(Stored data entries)
════════════════════

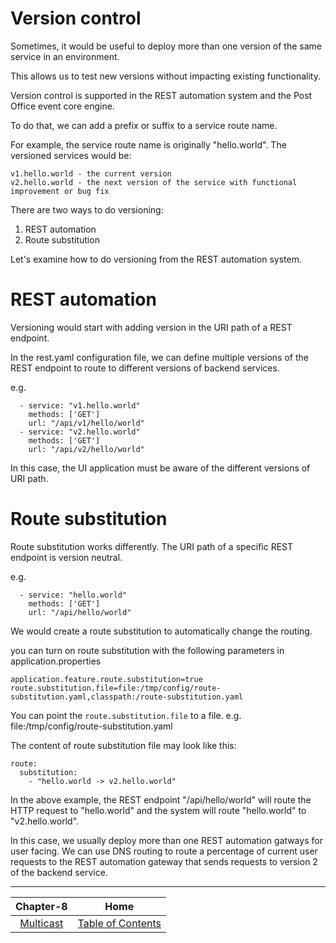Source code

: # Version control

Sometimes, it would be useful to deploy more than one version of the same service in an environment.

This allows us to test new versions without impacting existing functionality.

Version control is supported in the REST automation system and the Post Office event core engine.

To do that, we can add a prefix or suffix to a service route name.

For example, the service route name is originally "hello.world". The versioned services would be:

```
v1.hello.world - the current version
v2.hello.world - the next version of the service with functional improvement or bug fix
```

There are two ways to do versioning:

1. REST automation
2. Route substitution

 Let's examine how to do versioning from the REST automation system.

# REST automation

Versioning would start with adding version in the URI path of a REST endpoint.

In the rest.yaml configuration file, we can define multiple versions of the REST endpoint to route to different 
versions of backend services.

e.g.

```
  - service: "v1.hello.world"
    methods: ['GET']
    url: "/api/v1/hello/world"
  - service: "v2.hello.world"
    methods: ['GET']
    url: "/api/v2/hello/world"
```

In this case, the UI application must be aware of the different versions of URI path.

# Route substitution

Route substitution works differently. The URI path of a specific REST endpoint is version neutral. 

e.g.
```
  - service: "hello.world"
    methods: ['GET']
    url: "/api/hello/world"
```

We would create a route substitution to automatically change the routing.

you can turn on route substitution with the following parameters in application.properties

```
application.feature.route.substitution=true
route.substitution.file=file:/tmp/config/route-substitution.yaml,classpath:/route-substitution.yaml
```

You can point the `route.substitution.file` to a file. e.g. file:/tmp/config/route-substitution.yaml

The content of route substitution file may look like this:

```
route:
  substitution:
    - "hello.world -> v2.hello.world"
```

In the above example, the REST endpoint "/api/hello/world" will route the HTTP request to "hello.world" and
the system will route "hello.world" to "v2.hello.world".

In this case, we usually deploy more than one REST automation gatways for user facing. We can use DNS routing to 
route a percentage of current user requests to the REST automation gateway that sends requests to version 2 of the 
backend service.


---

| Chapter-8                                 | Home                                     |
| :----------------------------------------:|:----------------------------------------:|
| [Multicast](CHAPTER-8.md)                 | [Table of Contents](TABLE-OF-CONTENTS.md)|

════════════════════

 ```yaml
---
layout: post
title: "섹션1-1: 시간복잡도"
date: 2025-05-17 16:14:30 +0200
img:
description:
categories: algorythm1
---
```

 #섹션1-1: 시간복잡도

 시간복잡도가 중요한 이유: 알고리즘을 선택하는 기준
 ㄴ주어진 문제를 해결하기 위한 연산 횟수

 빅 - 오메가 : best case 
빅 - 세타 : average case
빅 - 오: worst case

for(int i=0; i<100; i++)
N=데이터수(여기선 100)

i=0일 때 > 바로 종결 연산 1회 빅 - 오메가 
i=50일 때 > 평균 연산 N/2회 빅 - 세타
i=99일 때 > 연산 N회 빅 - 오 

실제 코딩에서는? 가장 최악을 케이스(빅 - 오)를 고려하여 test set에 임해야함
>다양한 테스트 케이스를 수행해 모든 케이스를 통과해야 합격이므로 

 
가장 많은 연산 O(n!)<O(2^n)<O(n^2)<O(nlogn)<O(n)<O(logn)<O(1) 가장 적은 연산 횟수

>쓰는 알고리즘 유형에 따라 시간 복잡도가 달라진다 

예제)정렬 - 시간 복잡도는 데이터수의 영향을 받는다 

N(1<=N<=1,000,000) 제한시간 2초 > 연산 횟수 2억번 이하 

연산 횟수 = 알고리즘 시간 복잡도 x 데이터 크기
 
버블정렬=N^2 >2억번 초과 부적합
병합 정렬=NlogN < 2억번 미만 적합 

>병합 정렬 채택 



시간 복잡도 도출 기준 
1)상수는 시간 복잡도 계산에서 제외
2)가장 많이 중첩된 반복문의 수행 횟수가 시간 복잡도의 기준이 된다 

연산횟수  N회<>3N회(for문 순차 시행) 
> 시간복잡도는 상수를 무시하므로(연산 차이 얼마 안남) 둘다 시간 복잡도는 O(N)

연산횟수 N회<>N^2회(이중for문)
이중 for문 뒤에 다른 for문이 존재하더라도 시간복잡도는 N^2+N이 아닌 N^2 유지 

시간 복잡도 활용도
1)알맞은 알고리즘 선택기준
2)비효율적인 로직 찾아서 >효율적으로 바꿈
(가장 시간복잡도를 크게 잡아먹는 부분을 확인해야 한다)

════════════════════

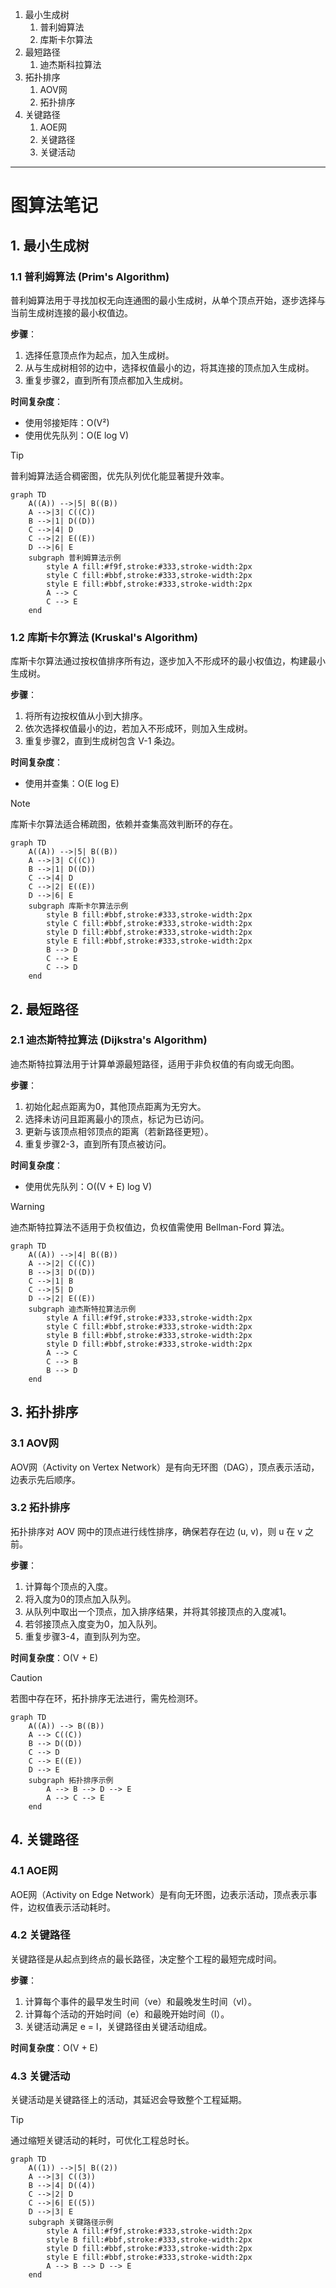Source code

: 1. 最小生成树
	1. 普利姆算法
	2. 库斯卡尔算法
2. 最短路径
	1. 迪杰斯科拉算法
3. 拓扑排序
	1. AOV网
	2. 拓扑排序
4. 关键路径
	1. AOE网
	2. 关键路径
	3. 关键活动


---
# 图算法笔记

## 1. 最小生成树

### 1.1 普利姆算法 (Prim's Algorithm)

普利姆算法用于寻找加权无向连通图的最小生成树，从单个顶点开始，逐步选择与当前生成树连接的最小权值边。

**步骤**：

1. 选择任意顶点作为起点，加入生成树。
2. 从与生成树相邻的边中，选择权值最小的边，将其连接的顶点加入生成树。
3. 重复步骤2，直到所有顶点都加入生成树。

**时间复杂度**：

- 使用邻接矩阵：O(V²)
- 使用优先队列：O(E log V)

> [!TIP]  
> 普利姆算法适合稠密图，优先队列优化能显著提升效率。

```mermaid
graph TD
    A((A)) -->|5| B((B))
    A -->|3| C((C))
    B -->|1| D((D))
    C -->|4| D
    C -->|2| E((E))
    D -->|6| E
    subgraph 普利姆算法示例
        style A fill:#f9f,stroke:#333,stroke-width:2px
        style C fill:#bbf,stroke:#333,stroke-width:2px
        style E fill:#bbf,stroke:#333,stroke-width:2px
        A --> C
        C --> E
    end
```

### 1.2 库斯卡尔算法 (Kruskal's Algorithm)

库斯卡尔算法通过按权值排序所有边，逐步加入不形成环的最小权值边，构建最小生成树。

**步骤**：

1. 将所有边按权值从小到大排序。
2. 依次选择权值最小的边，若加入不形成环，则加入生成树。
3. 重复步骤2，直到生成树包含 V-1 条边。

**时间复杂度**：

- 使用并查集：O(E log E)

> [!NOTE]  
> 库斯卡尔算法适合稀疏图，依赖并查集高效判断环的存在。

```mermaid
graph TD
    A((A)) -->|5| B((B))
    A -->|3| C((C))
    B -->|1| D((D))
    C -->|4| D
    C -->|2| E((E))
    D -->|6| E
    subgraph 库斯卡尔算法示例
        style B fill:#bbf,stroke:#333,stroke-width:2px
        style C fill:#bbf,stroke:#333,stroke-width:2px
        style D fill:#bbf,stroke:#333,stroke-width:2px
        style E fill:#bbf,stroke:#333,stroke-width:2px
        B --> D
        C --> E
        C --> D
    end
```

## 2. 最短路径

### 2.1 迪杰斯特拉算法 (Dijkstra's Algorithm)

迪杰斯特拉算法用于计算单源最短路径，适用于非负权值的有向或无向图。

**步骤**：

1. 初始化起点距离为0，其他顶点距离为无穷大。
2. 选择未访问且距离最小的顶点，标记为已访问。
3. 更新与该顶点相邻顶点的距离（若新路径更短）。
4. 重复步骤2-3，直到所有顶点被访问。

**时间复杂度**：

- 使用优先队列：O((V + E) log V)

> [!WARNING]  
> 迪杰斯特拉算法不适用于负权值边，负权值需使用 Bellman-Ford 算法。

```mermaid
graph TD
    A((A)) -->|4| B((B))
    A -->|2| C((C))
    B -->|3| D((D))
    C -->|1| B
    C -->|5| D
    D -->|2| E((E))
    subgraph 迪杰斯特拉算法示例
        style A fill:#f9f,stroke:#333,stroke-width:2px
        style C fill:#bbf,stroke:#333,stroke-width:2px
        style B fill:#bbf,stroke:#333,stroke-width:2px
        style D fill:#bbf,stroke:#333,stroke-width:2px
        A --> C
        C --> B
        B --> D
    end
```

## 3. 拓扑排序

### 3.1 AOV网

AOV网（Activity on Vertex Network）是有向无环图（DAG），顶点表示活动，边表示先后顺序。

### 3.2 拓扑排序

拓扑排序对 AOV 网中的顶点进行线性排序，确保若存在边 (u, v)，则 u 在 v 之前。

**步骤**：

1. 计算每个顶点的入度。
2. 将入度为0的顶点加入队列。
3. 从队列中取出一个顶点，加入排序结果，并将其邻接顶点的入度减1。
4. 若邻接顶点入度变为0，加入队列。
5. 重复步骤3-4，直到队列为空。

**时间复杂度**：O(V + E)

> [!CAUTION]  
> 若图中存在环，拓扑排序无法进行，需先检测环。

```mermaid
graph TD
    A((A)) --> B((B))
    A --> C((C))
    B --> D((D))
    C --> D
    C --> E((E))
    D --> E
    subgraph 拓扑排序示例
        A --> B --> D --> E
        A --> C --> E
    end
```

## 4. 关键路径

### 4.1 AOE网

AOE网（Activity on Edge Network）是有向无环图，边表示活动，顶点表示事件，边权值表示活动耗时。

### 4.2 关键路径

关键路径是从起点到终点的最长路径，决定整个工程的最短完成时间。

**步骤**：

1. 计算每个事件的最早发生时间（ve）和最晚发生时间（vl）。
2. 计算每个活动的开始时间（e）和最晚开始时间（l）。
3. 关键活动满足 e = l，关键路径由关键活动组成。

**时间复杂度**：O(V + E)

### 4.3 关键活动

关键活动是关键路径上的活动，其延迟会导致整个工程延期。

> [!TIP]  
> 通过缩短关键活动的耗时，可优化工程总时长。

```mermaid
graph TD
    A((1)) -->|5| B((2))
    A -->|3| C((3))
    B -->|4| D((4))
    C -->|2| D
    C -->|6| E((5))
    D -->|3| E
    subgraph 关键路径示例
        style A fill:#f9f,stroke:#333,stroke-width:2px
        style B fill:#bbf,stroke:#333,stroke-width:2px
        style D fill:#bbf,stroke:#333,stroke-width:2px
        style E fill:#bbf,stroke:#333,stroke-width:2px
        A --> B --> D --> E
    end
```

════════════════════

Exercise aim |
From the records above, give again exactly the lines running from the line with "ㄴ주어진 문제를 해결하기 위한 연산 횟수" to the line with "케이스를 통과해야 합격이므로", inclusive.

Completed task |
 ㄴ주어진 문제를 해결하기 위한 연산 횟수

 빅 - 오메가 : best case 
빅 - 세타 : average case
빅 - 오: worst case

for(int i=0; i<100; i++)
N=데이터수(여기선 100)

i=0일 때 > 바로 종결 연산 1회 빅 - 오메가 
i=50일 때 > 평균 연산 N/2회 빅 - 세타
i=99일 때 > 연산 N회 빅 - 오 

실제 코딩에서는? 가장 최악을 케이스(빅 - 오)를 고려하여 test set에 임해야함
>다양한 테스트 케이스를 수행해 모든 케이스를 통과해야 합격이므로 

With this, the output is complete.